It’s been quite a while, dear reader, and my life was quickly overrun with various changes. Our beloved dog passed away, and I started a new job involving a longer commute, and different hours.

Of course, my blog suffered dearly, as I was unable to juggle everything as gracefully as I hoped.

Needless to say… A small triumph, despite the blizzard that whipped past the region last week, dumping 2 feet of snow, or the snow-sleet-freezing rain-snow fiesta that blanketed the area again…. I managed to pack my own bento today, inspired by a mouthwatering piece from Serious Eats I’ve salivated over the past few month.

I followed the basic steps – layering cooked udon noodles (I started with kanmen or dried noodles) and added blanched snow peas, carrots, scallions, a generous bit of roast chicken from Makinajian Poultry Farm – their herb roasted chicken has the most deliciously aromatic skin and juicy meat – and a teaspoon of Better than Bouillon, mushroom into my trusty Nissan Thermos.

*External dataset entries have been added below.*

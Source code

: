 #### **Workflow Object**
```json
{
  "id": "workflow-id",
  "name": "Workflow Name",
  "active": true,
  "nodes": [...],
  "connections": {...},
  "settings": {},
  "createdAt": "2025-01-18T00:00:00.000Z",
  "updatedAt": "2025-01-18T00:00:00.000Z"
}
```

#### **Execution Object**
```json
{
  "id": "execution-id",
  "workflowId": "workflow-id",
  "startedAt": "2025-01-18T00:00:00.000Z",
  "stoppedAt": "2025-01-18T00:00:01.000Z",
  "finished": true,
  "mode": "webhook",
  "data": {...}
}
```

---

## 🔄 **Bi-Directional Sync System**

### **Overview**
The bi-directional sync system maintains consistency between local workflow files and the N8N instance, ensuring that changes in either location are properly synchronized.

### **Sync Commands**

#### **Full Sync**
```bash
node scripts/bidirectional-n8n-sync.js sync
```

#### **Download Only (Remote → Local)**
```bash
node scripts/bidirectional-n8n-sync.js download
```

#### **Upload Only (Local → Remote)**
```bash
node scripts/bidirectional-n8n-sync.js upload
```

Lunchtime came, and I filled the thermos with hot water, resealed the goodness for four (long) minutes, and voila!!

The photos truly are snapshots of the moment – however, they don’t capture my anxious moments before opening up the container revealing my long, anticipated udon lunch!!

I’ve had a few unsuccessful batches, where I sadly ate my mistakes – underseasoned soup, poorly drained noodles resulting in a gelatinous mess at the bottom, raw vegetables that didn’t seem to warm up despite the amount of time I kept the lid on…..

However this time, dear reader, it was a success!!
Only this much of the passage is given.